3. Alice in underland
LE REGARD ÉTRANGEMENT SOMBRE et sage réhaussé par un teint diaphane, Alice (Mia Wasikowska), âgée désormais de 19 ans, fuit le Lord grotesque qui veut l'épouser et avec lui, une société aristocratique à laquelle elle refuse d'être enchainée. Elle préfère se lancer à la poursuite d'un lapin blanc mystérieusement pressé, jusqu'à tomber violemment dans un terrier sans fond qui la mènera au monde merveilleux. Persuadée de rêver, elle découvre avec ses yeux de "presque adulte" des terres en désolation sur lesquelles règne la capricieuse Reine Rouge (Helena Bonham Carter). Le wonderland cède la place à l'underland : un territoire de révolte orchestré par l'imagination folle de Tim Burton dans son Alice au pays des merveilles, en salles le 24 mars. – Par Florence Rochat
ENTRE DÉSAMOUR ET FASCINATION, la relation complexe qui lie Tim Burton à Disney n'a jamais rien eu d'évident. Dessinateur pour la firme à la fin des années 1970, il collabore notamment sur des chef-d'œuvres populaires, à l'instar de Rox et Rouky. Un poil dérangeant avec son univers à la poésie macabre, le jeune Burton ne tarde pas à se faire écarter du pays des bons sentiments. Les années passent et celui dont l'œuvre a su s'imposer auprès d'un public tant cinéphile que néophyte intéresse de nouveau les célèbres studios. En gage de paix, ils lui offrent sur un plateau l'adaptation d'Alice aux pays des merveilles de Lewis Caroll en 2D et 3D. A partir de cette œuvre psychédélique, où les "Mange-moi" ont souvent fait penser à la prise de drogue, le cinéaste crée un territoire dominé par le genre fantastique dans une Albion brumeuse, à mi-chemin entre la froideur de Sleepy Hollow et le foisonnement de L'Etrange Noël de Mr Jack.
CRÉER PLUTOT QU'ADAPTER. S'il y a un risque quand on s'attaque à un mythe qui a tant imprégné l'inconscient collectif, c'est de calquer les représentations connues plutôt que d'innover.

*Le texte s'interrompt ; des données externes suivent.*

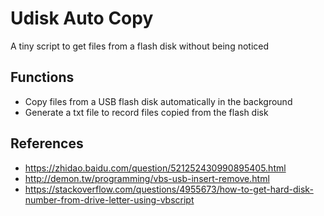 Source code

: # Udisk Auto Copy
A tiny script to get files from a flash disk without being noticed
## Functions
- Copy files from a USB flash disk automatically in the background
- Generate a txt file to record files copied from the flash disk
## References
- https://zhidao.baidu.com/question/521252430990895405.html
- http://demon.tw/programming/vbs-usb-insert-remove.html
- https://stackoverflow.com/questions/4955673/how-to-get-hard-disk-number-from-drive-letter-using-vbscript
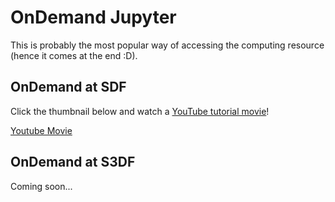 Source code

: # OnDemand Jupyter

This is probably the most popular way of accessing the computing resource (hence it comes at the end :D).

## OnDemand at SDF

Click the thumbnail below and watch a [YouTube tutorial movie](https://youtu.be/NhigtAK2BGM)!

[Youtube Movie](https://www.youtube.com/embed/NhigtAK2BGM ':include :type=iframe width=100% height=800px')

## OnDemand at S3DF

Coming soon... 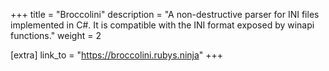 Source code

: +++
title = "Broccolini"
description = "A non-destructive parser for INI files implemented in C#. It is compatible with the INI format exposed by winapi functions."
weight = 2

[extra]
link_to = "https://broccolini.rubys.ninja"
+++
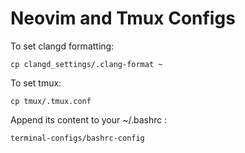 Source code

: # Neovim and Tmux Configs

To set clangd formatting:

    cp clangd_settings/.clang-format ~

To set tmux:

    cp tmux/.tmux.conf

Append its content to your ~/.bashrc :

    terminal-configs/bashrc-config
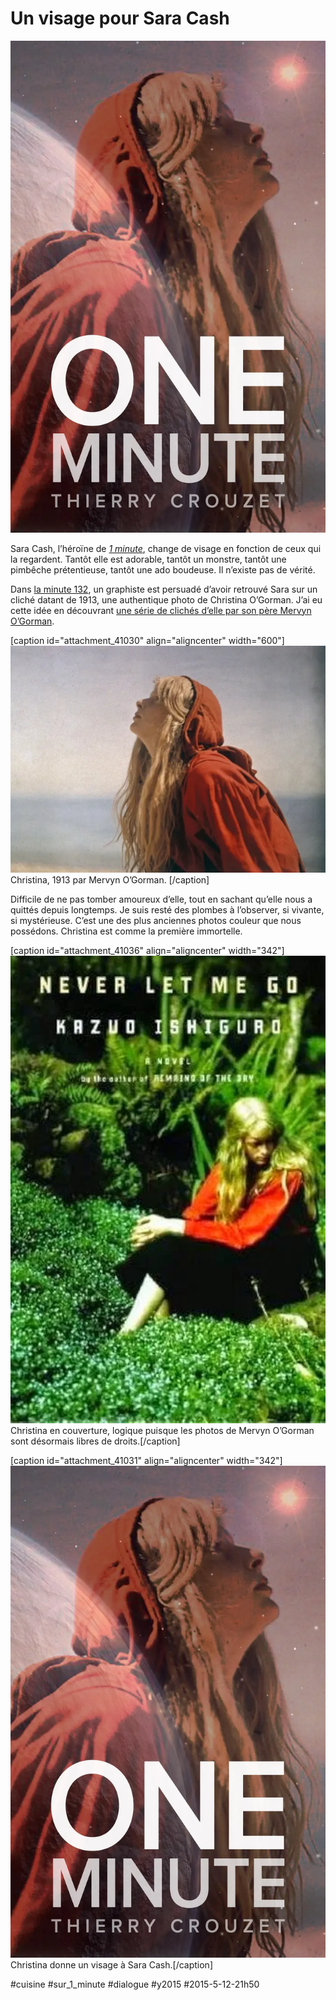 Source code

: # Un visage pour Sara Cash

![](_i/1minute-3.webp)

Sara Cash, l’héroïne de [*1 minute*](http://www.wattpad.com/story/29694130-1-minute), change de visage en fonction de ceux qui la regardent. Tantôt elle est adorable, tantôt un monstre, tantôt une pimbêche prétentieuse, tantôt une ado boudeuse. Il n’existe pas de vérité.

Dans [la minute 132](http://www.wattpad.com/128673994-1-minute-copenhague-danemark-21-45), un graphiste est persuadé d’avoir retrouvé Sara sur un cliché datant de 1913, une authentique photo de Christina O’Gorman. J’ai eu cette idée en découvrant [une série de clichés d’elle par son père Mervyn O’Gorman](http://www.fisheyemagazine.fr/la-jeune-fille-en-rouge/).

[caption id="attachment\_41030" align="aligncenter" width="600"]![Christina, 1913 par Mervyn-O’Gorman. ](_i/Mervyn-o-gorman-Christina-fisheyelemag4-720x519.webp) Christina, 1913 par Mervyn O’Gorman. [/caption]

Difficile de ne pas tomber amoureux d’elle, tout en sachant qu’elle nous a quittés depuis longtemps. Je suis resté des plombes à l’observer, si vivante, si mystérieuse. C’est une des plus anciennes photos couleur que nous possédons. Christina est comme la première immortelle.

[caption id="attachment\_41036" align="aligncenter" width="342"]![Christina en couverture](_i/never.webp) Christina en couverture, logique puisque les photos de Mervyn O’Gorman sont désormais libres de droits.[/caption]

[caption id="attachment\_41031" align="aligncenter" width="342"]![Christina donne un visage à Sara Cash.](_i/1minute-3.webp) Christina donne un visage à Sara Cash.[/caption]

#cuisine #sur_1_minute #dialogue #y2015 #2015-5-12-21h50
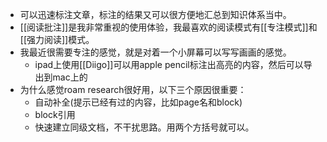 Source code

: - 可以迅速标注文章，标注的结果又可以很方便地汇总到知识体系当中。
- [[阅读批注]]是我非常重视的使用体验，我最喜欢的阅读模式有[[专注模式]]和[[强力阅读]]模式。
- 我最近很需要专注的感觉，就是对着一个小屏幕可以写写画画的感觉。
    - ipad上使用[[Diigo]]可以用apple pencil标注出高亮的内容，然后可以导出到mac上的
- 为什么感觉roam research很好用，以下三个原因很重要：
    - 自动补全(提示已经有过的内容，比如page名和block)
    - block引用
    - 快速建立同级文档，不干扰思路。用两个方括号就可以。
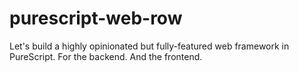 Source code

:# purescript-web-row

Let's build a highly opinionated but fully-featured web framework in PureScript. For the backend. And the frontend.
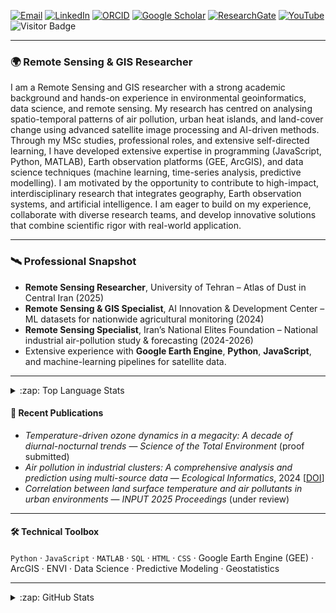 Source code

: [![Email](https://img.shields.io/badge/Email-nakhjiri.armin%40gmail.com-D14836?style=flat&logo=gmail&logoColor=white)](mailto:nakhjiri.armin@gmail.com) 
[![LinkedIn](https://img.shields.io/badge/LinkedIn-0077B5?style=plastic&logo=linkedin&logoColor=white)](https://www.linkedin.com/in/arminnakhjiri) 
[![ORCID](https://img.shields.io/badge/ORCID-A6CE39?style=flat&logo=orcid&logoColor=white)](https://orcid.org/0009-0005-3731-3937) 
[![Google Scholar](https://img.shields.io/badge/Google%20Scholar-4285F4?style=flat&logo=google-scholar&logoColor=white)](https://scholar.google.com/citations?user=AcIqviQAAAAJ) 
[![ResearchGate](https://img.shields.io/badge/ResearchGate-00CCBB?style=flat&logo=researchgate&logoColor=white)](https://www.researchgate.net/profile/Armin-Nakhjiri) 
[![YouTube](https://img.shields.io/badge/YouTube-FF0000?style=flat&logo=youtube&logoColor=white)](https://www.youtube.com/@arminnakhjiri) 
![Visitor Badge](https://visitor-badge.laobi.icu/badge?page_id=arminnakhjiri.arminnakhjiri) 

---

### 🌍 Remote Sensing & GIS Researcher

I am a Remote Sensing and GIS researcher with a strong academic background and hands-on experience in environmental geoinformatics, data science, and remote sensing. My research has centred on analysing spatio-temporal patterns of air pollution, urban heat islands, and land-cover change using advanced satellite image processing and AI-driven methods. Through my MSc studies, professional roles, and extensive self-directed learning, I have developed extensive expertise in programming (JavaScript, Python, MATLAB), Earth observation platforms (GEE, ArcGIS), and data science techniques (machine learning, time-series analysis, predictive modelling). I am motivated by the opportunity to contribute to high-impact, interdisciplinary research that integrates geography, Earth observation systems, and artificial intelligence. I am eager to build on my experience, collaborate with diverse research teams, and develop innovative solutions that combine scientific rigor with real-world application.

---

### 🛰️ Professional Snapshot
* **Remote Sensing Researcher**, University of Tehran – Atlas of Dust in Central Iran (2025)  
* **Remote Sensing & GIS Specialist**, AI Innovation & Development Center – ML datasets for nationwide agricultural monitoring (2024)  
* **Remote Sensing Specialist**, Iran’s National Elites Foundation – National industrial air-pollution study & forecasting (2024-2026)  
* Extensive experience with **Google Earth Engine**, **Python**, **JavaScript**, and machine-learning pipelines for satellite data.

---

<details>
  <summary>:zap: Top Language Stats</summary>
  
  <img align="center" alt="Armin Nakhjiri's Top Language Stats" src="https://github-readme-stats.vercel.app/api/top-langs/?username=arminnakhjiri&layout=compact" />
</details>

#### 📄 Recent Publications
* *Temperature-driven ozone dynamics in a megacity: A decade of diurnal-nocturnal trends* — *Science of the Total Environment* (proof submitted)  
* *Air pollution in industrial clusters: A comprehensive analysis and prediction using multi-source data* — *Ecological Informatics*, 2024 [[DOI](https://doi.org/10.1016/j.ecoinf.2024.102504)]  
* *Correlation between land surface temperature and air pollutants in urban environments* — *INPUT 2025 Proceedings* (under review)

---

#### 🛠️ Technical Toolbox
`Python` · `JavaScript` · `MATLAB` · `SQL` · `HTML` · `CSS` · Google Earth Engine (GEE) · ArcGIS · ENVI · Data Science · Predictive Modeling · Geostatistics

---

<details>
  <summary>:zap: GitHub Stats</summary>

  <img align="left" alt="Armin Nakhjiri's GitHub Stats" src="https://github-readme-stats.vercel.app/api?username=arminnakhjiri&show_icons=true&theme=dark&count_private=true" />
</details>


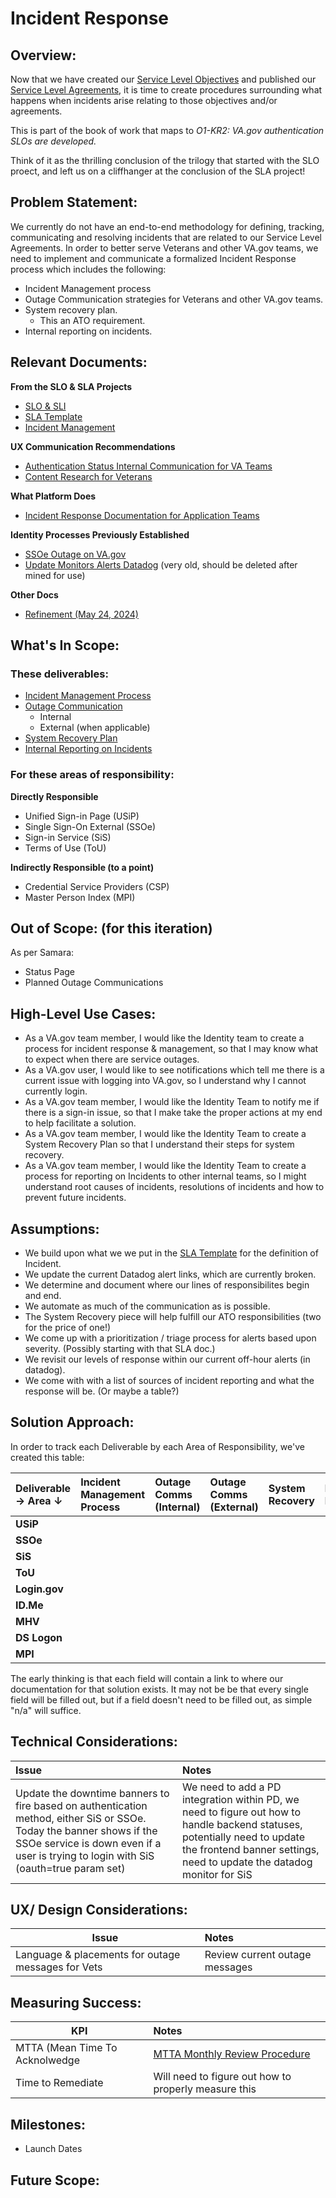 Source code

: # Incident Response 

## Overview: 
Now that we have created our [Service Level Objectives](https://github.com/department-of-veterans-affairs/va.gov-team/blob/master/products/identity/Products/Login%20SLO/SLIs_and_SLOs.md) and published our [Service Level Agreements](https://github.com/department-of-veterans-affairs/va.gov-team/blob/master/products/identity/SLA/identity_SLA_template.md), it is time to create procedures surrounding what happens when incidents arise relating to those objectives and/or agreements. 

This is part of the book of work that maps to _O1-KR2: VA.gov authentication SLOs are developed._

Think of it as the thrilling conclusion of the trilogy that started with the SLO proect, and left us on a cliffhanger at the conclusion of the SLA project!


## Problem Statement: 
We currently do not have an end-to-end methodology for defining, tracking, communicating and resolving incidents that are related to our Service Level Agreements. In order to better serve Veterans and other VA.gov teams, we need to implement and communicate a formalized Incident Response process which includes the following:
* Incident Management process
* Outage Communication strategies for Veterans and other VA.gov teams.
* System recovery plan.
  * This an ATO requirement.
* Internal reporting on incidents.

## Relevant Documents:
**From the SLO & SLA Projects**
- [SLO & SLI](https://github.com/department-of-veterans-affairs/va.gov-team/blob/master/products/identity/Products/Login%20SLO/SLIs_and_SLOs.md)
- [SLA Template](https://github.com/department-of-veterans-affairs/va.gov-team/blob/master/products/identity/SLA/identity_SLA_template.md)
- [Incident Management](https://github.com/department-of-veterans-affairs/va.gov-team/blob/master/products/identity/SLA/Incident%20Management.md)

**UX Communication Recommendations**
- [Authentication Status Internal Communication for VA Teams](https://github.com/department-of-veterans-affairs/va.gov-team/blob/master/products/identity/Research/2024-03%20Service%20Level%20Objectives/Content-research-internal-teams.md)
- [Content Research for Veterans](https://github.com/department-of-veterans-affairs/va.gov-team/blob/master/products/identity/Research/2024-03%20Service%20Level%20Objectives/Content%20research%20for%20Veterans.md)

**What Platform Does**
- [Incident Response Documentation for Application Teams](https://depo-platform-documentation.scrollhelp.site/developer-docs/incident-response-documentation-for-application-te)

**Identity Processes Previously Established**
- [SSOe Outage on VA.gov](https://github.com/department-of-veterans-affairs/va.gov-team/blob/master/products/identity/Policies%20and%20Procedures/SSOe_Outage_Response.md)
- [Update Monitors Alerts Datadog](https://github.com/department-of-veterans-affairs/va.gov-team/blob/master/products/identity/Troubleshooting_logging/Monitoring%20and%20Alerting/Monitors_Alerts_Datadog.md) (very old, should be deleted after mined for use)

**Other Docs**
- [Refinement (May 24, 2024)](https://github.com/department-of-veterans-affairs/va.gov-team/blob/master/products/identity/Incident%20Response/Refinement.md)


## What's In Scope: 
### These deliverables:
* [Incident Management Process](https://github.com/department-of-veterans-affairs/va.gov-team/blob/master/products/identity/Incident%20Response/Incident%20Management%20System.md)
* [Outage Communication](https://github.com/department-of-veterans-affairs/va.gov-team/blob/master/products/identity/Incident%20Response/Outage%20Communication.md)
  * Internal
  * External (when applicable)
* [System Recovery Plan](https://github.com/department-of-veterans-affairs/va.gov-team/blob/master/products/identity/Incident%20Response/System%20Recovery%20Process.md)
* [Internal Reporting on Incidents](https://github.com/department-of-veterans-affairs/va.gov-team/blob/master/products/identity/Incident%20Response/Internal%20Reporting.md)


### For these areas of responsibility:
**Directly Responsible**
- Unified Sign-in Page (USiP)
- Single Sign-On External (SSOe)
- Sign-in Service (SiS)
- Terms of Use (ToU)

**Indirectly Responsible (to a point)**
- Credential Service Providers (CSP)
- Master Person Index (MPI)

  
## Out of Scope: (for this iteration)
As per Samara:
* Status Page
* Planned Outage Communications

## High-Level Use Cases:
* As a VA.gov team member, I would like the Identity team to create a process for incident response & management, so that I may know what to expect when there are service outages.
* As a VA.gov user, I would like to see notifications which tell me there is a current issue with logging into VA.gov, so I understand why I cannot currently login.
* As a VA.gov team member, I would like the Identity Team to notify me if there is a sign-in issue, so that I make take the proper actions at my end to help facilitate a solution.
* As a VA.gov team member, I would like the Identity Team to create a System Recovery Plan so that I understand their steps for system recovery.
* As a VA.gov team member, I would like the Identity Team to create a process for reporting on Incidents to other internal teams, so I might understand root causes of incidents, resolutions of incidents and how to prevent future incidents.


## Assumptions:
- We build upon what we we put in the [SLA Template](https://github.com/department-of-veterans-affairs/va.gov-team/blob/master/products/identity/SLA/identity_SLA_template.md) for the definition of Incident.
- We update the current Datadog alert links, which are currently broken.
- We determine and document where our lines of responsibilites begin and end.
- We automate as much of the communication as is possible.
- The System Recovery piece will help fulfill our ATO responsibilities (two for the price of one!)
- We come up with a prioritization / triage process for alerts based upon severity. (Possibly starting with that SLA doc.)
- We revisit our levels of response within our current off-hour alerts (in datadog).
- We come with with a list of sources of incident reporting and what the response will be. (Or maybe a table?)



## Solution Approach: 
In order to track each Deliverable by each Area of Responsibility, we've created this table:

| Deliverable →   Area  ↓   | Incident Management Process     | Outage Comms (Internal) | Outage Comms (External) | System Recovery | Internal Reporting | 
| :------------- |:------------- | :----- | :----- |  :----- |  :----- |
| **USiP** | | | | | |
| **SSOe** | | | | | |
| **SiS** | | | | | |
| **ToU**| | | | | |
| **Login.gov** | | | | | |
| **ID.Me** | | | | | |
| **MHV**| | | | | |
| **DS Logon** | | | | | |
| **MPI** | | | | | |

The early thinking is that each field will contain a link to where our documentation for that solution exists. It may not be be that every single field will be filled out, but if a field doesn't need to be filled out, as simple "n/a" will suffice.
  
## Technical Considerations:
| Issue         | Notes         | 
| :------------- |:-------------| 
| Update the downtime banners to fire based on authentication method, either SiS or SSOe. Today the banner shows if the SSOe service is down even if a user is trying to login with SiS (oauth=true param set)| We need to add a PD integration within PD, we need to figure out how to handle backend statuses, potentially need to update the frontend banner settings, need to update the datadog monitor for SiS              |

## UX/ Design Considerations:
| Issue         | Notes         | 
| ------------- |:------------- | 
| Language & placements for outage messages for Vets |  Review current outage messages   |

## Measuring Success:
| KPI           | Notes         | 
| ------------- |:------------- | 
| MTTA (Mean Time To Acknolwedge |  [MTTA Monthly Review Procedure](https://github.com/department-of-veterans-affairs/va.gov-team/blob/master/products/identity/SLA/Reports/MTTA_Instructions.md)             |
| Time to Remediate | Will need to figure out how to properly measure this | 


## Milestones:
* Launch Dates


## Future Scope:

Mais, d'emblée, Tim Burton s'éloigne des sentiers battus : il entame sa plongée dans le pays des merveilles avec un travail visuel très proche de la version animée de Walt Disney (1951), mais c'est pour mieux innover après l'ouverture de la minuscule porte en bois que franchit Alice pour basculer dans un autre univers. Le réalisateur mêle adroitement les livres de Caroll (Alice aux pays des Merveilles - 1865 ; De l'autre côté du miroir - 1871) - qui foisonnent d'illustrations diverses - et son propre style caractérisé par les arbres tordus, les motifs de bagnards et les personnages blafards toujours à la frontière de la psychose. Plutôt que de rester fidèle à l'idée d'un wonderland luxuriant, le cinéaste travaille une esthétique de la désolation propre au fantastique, son genre de prédilection. Une terre brûlée, malade, absoute de vie où les êtres vivants sont condamnés à l'errance. Le réalisateur d'Edward aux mains d'argent affirme s'être inspiré d'une photo prise pendant la seconde guerre mondiale, où une famille anglaise pose dignement au milieu des décombres, tout en prenant le thé. Son long métrage décrit ainsi un monde apocalyptique toujours à la limite de s'embraser, mais où la vie pullule malgré tout dans un non-sens existentiel.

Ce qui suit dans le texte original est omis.